**EXERCISE REQUIREMENTS**
Find and copy each line of the records where the string "octave" shows up.

**TASK INPUT**
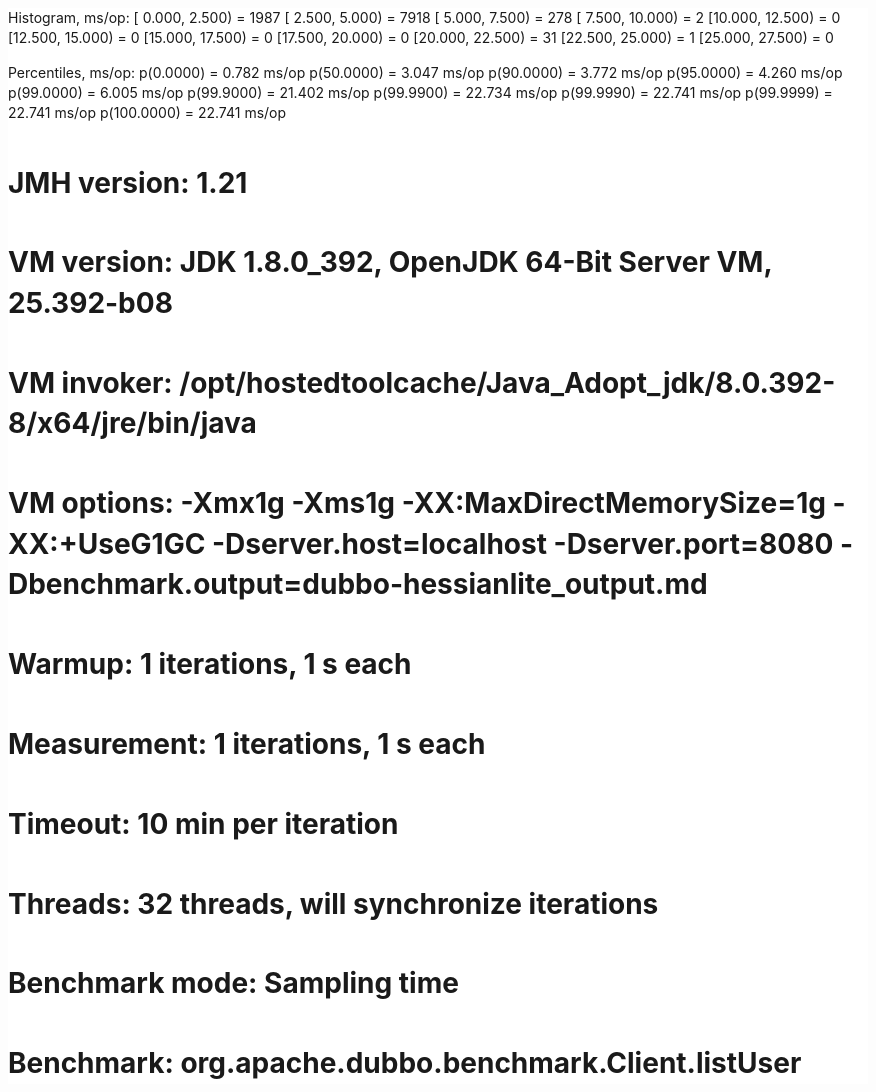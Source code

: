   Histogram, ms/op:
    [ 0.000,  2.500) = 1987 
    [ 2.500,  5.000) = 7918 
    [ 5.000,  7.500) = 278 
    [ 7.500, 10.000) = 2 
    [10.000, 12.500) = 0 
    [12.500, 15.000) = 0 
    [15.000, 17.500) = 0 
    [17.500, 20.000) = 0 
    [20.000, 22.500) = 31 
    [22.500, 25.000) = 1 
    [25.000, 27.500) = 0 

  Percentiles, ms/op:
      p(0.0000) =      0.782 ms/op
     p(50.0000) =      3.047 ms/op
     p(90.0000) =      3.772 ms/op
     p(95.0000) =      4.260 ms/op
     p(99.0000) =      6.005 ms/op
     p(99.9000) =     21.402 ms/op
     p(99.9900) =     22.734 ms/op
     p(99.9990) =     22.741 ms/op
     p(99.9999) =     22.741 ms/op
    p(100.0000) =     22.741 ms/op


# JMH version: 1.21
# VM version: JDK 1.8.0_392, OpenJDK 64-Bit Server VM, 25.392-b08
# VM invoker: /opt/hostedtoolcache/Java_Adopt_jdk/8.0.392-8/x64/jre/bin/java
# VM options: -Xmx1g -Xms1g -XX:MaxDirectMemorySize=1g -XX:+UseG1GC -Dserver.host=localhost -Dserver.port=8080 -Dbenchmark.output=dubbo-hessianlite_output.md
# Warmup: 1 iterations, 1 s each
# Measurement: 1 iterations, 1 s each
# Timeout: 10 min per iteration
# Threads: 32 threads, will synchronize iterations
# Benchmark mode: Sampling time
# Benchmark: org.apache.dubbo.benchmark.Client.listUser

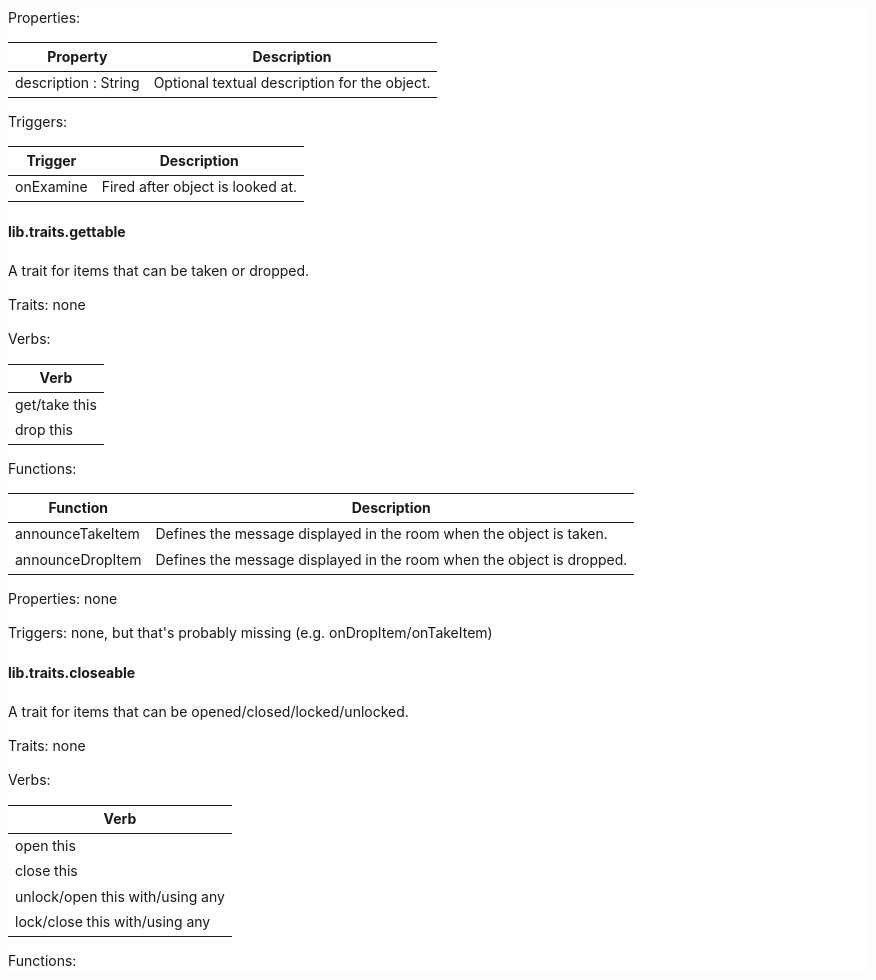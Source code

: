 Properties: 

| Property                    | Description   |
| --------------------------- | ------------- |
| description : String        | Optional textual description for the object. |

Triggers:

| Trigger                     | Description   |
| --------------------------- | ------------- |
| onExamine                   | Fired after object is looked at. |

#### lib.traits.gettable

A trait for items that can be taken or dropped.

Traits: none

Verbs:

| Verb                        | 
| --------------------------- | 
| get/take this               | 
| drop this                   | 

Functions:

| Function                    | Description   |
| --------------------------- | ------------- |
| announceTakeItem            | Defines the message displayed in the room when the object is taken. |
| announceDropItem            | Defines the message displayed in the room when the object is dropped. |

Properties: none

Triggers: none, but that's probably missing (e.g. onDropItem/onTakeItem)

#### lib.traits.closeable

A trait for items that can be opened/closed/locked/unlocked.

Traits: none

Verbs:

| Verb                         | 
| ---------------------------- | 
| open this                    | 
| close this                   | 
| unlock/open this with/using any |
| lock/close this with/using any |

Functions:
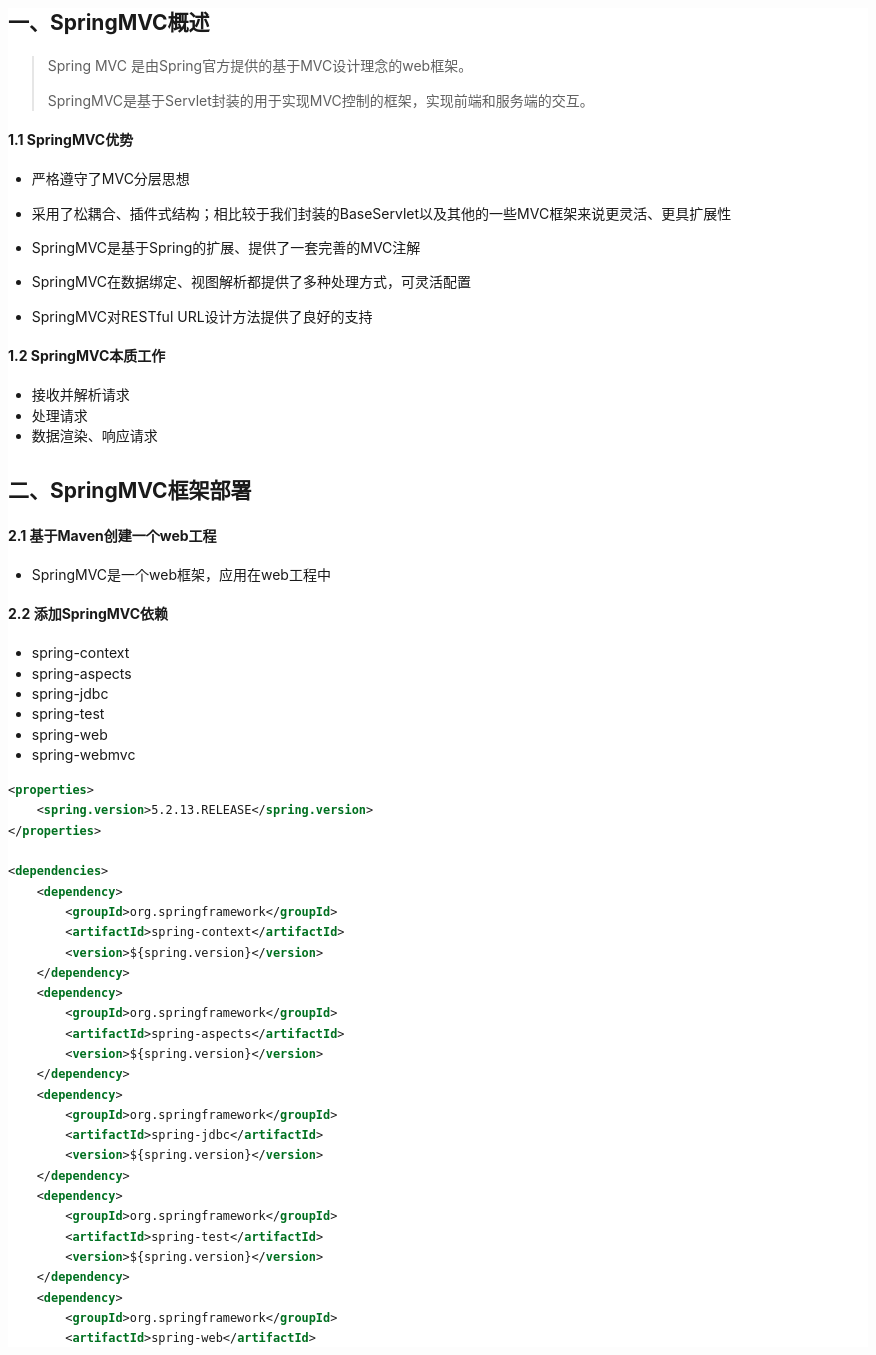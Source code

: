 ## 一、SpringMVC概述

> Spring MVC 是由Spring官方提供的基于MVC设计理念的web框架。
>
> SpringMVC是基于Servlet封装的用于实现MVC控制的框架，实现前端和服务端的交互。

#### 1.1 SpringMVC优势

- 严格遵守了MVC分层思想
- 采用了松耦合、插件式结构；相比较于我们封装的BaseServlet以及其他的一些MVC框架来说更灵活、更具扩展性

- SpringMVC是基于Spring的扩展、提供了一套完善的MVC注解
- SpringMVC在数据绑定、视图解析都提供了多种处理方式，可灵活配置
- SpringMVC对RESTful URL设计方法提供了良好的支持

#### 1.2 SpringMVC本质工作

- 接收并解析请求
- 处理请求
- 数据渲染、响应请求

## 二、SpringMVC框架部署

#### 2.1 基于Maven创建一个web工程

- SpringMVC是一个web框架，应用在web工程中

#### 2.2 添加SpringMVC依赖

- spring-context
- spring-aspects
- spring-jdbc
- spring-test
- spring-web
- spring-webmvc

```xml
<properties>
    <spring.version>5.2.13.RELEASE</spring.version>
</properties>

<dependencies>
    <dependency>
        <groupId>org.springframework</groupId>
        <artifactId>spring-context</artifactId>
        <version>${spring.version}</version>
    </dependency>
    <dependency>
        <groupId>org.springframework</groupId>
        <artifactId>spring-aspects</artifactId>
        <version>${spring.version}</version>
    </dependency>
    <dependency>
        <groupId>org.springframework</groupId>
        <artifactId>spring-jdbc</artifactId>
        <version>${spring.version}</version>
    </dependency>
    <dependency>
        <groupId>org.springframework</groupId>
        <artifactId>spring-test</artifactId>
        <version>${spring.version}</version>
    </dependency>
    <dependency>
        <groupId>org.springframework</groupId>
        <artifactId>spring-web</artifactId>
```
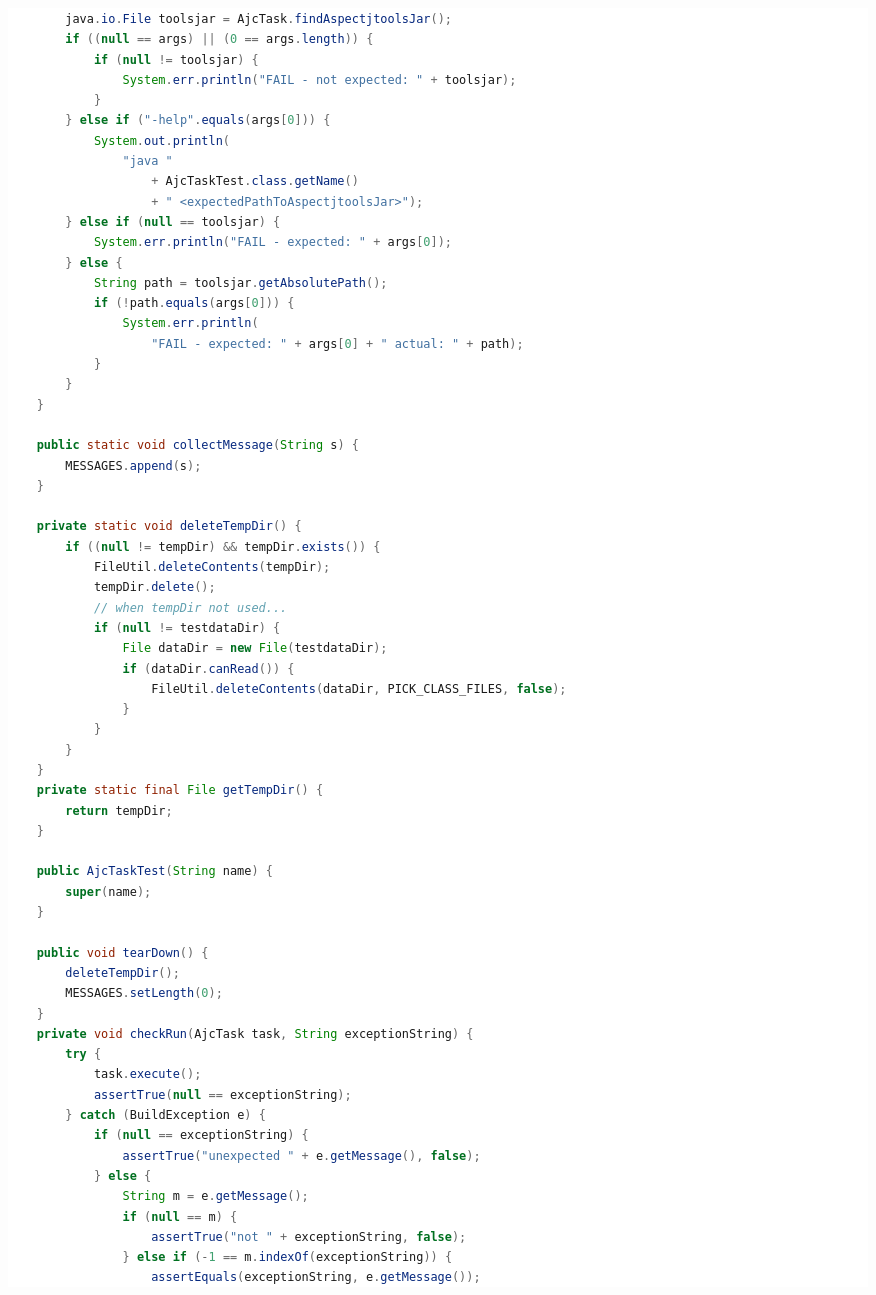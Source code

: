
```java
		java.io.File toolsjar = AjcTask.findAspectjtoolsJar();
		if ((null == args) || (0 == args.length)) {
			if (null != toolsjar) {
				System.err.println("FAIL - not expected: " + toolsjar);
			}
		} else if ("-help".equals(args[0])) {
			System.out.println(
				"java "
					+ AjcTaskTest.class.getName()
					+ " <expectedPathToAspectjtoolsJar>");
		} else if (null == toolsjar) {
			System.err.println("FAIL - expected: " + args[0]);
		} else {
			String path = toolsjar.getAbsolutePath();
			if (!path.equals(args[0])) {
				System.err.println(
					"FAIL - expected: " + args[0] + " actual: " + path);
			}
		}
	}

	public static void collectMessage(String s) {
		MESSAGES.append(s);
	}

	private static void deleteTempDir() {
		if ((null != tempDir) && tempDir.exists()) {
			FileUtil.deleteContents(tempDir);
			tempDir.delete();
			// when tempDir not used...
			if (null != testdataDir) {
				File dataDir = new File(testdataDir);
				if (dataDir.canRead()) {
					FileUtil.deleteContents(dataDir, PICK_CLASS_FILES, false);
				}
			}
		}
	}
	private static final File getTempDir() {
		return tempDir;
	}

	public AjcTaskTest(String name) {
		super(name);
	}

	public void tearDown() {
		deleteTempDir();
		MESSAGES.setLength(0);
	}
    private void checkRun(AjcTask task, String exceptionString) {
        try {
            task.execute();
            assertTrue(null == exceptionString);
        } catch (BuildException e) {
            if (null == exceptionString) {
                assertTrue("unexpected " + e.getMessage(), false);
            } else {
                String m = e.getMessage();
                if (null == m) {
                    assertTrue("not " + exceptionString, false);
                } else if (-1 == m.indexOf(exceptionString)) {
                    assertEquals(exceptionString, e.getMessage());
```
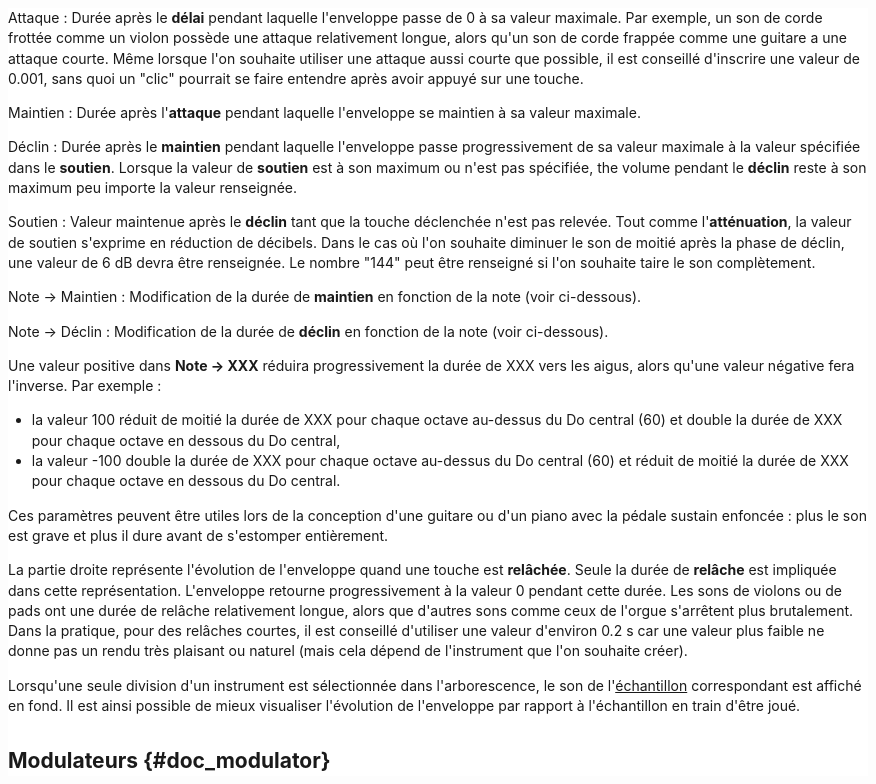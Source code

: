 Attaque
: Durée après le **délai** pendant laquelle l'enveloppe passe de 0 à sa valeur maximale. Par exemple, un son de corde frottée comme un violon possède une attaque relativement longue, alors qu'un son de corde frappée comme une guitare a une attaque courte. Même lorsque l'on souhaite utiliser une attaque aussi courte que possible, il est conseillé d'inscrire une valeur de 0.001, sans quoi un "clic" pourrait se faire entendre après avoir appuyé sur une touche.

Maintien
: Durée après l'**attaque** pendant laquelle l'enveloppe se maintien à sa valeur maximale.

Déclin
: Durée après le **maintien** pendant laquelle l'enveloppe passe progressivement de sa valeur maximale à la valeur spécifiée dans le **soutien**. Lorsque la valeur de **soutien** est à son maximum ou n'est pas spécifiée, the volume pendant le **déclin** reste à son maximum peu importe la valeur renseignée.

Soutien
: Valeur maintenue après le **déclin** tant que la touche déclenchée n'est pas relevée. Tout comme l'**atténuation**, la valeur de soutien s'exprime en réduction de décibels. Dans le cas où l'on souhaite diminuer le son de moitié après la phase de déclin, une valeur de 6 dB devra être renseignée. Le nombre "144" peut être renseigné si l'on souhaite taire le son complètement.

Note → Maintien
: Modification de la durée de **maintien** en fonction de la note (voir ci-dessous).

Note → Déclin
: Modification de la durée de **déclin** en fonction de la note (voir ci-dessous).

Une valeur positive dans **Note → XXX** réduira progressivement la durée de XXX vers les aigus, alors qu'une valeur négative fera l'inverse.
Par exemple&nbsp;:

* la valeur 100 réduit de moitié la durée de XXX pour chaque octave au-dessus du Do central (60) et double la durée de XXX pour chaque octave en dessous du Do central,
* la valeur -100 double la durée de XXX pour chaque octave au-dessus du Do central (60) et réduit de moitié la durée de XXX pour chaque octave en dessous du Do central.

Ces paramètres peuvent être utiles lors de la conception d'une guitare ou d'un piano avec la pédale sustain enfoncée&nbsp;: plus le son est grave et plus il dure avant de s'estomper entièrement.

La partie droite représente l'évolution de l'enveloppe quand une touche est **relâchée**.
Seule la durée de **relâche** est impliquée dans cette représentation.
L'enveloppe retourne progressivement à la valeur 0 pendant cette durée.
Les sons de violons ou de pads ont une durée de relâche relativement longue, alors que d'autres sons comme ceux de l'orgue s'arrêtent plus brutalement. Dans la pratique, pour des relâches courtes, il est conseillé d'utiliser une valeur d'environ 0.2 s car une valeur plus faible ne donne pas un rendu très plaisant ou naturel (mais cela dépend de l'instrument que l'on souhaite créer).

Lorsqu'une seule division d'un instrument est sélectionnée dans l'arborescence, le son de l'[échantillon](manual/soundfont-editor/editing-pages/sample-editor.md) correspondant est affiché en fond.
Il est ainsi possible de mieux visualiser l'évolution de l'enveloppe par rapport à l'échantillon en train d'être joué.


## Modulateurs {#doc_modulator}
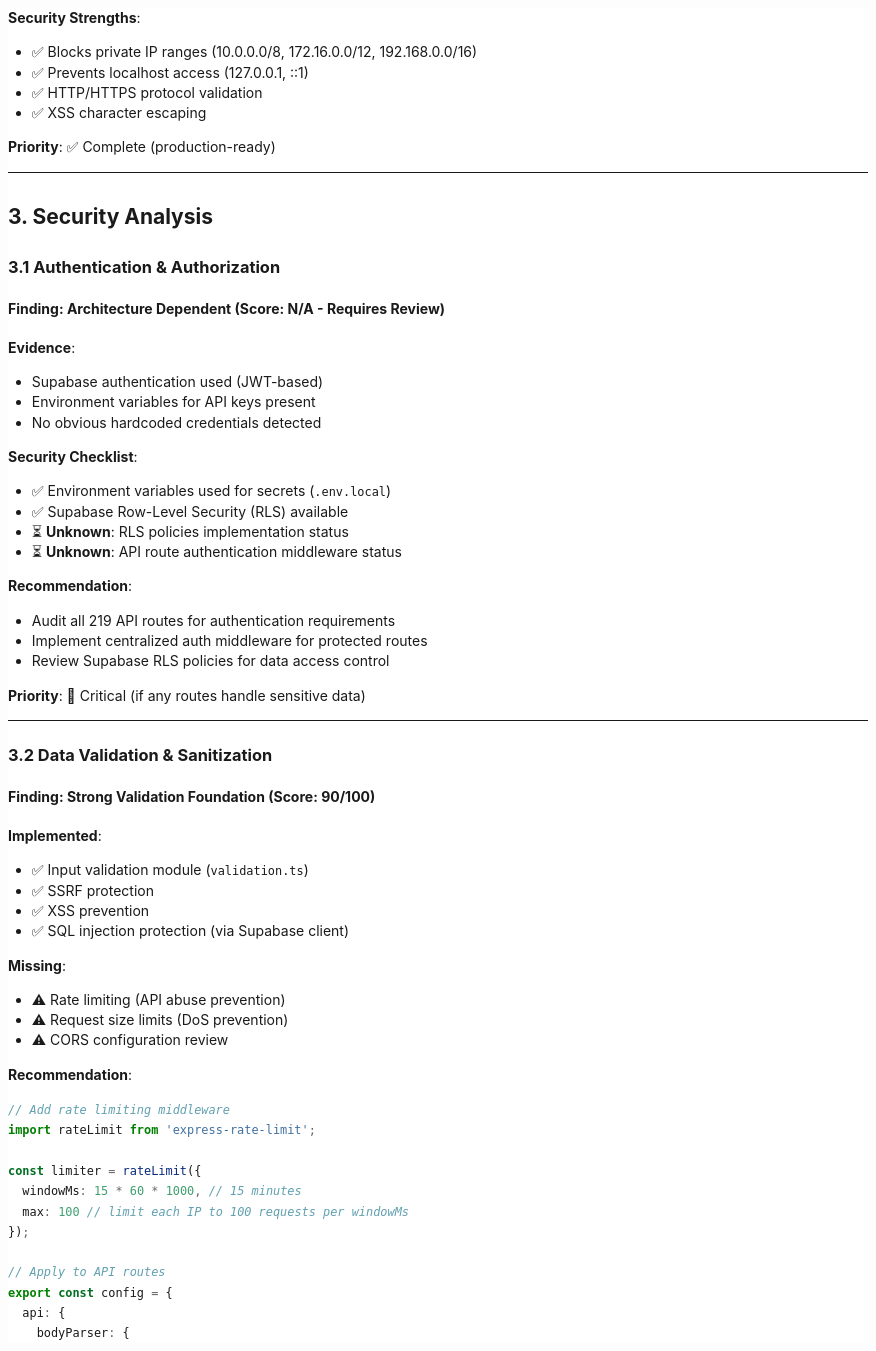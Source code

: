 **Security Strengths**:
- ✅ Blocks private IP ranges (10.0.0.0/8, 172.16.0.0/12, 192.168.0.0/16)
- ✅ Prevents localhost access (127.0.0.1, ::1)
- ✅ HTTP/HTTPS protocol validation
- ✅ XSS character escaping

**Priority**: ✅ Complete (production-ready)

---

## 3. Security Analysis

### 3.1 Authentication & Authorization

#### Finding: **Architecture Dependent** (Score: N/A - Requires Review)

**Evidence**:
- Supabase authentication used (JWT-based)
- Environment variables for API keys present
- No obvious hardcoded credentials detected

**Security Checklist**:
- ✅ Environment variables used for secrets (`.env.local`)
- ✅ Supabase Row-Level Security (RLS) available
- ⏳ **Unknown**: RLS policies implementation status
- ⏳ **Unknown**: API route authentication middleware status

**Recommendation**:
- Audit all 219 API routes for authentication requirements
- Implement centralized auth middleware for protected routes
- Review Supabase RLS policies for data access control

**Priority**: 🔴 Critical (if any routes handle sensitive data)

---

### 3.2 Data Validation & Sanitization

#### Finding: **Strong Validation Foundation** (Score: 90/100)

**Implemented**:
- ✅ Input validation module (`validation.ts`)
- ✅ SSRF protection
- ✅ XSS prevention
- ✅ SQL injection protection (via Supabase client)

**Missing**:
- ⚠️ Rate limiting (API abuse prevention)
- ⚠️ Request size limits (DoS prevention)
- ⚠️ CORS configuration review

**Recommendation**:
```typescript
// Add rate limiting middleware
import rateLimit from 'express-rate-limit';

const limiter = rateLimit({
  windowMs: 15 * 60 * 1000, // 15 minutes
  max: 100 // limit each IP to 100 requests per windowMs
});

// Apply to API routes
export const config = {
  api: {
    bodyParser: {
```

**SOLUTION**
* la valeur 100 réduit de moitié la durée de XXX pour chaque octave au-dessus du Do central (60) et double la durée de XXX pour chaque octave en dessous du Do central,
* la valeur -100 double la durée de XXX pour chaque octave au-dessus du Do central (60) et réduit de moitié la durée de XXX pour chaque octave en dessous du Do central.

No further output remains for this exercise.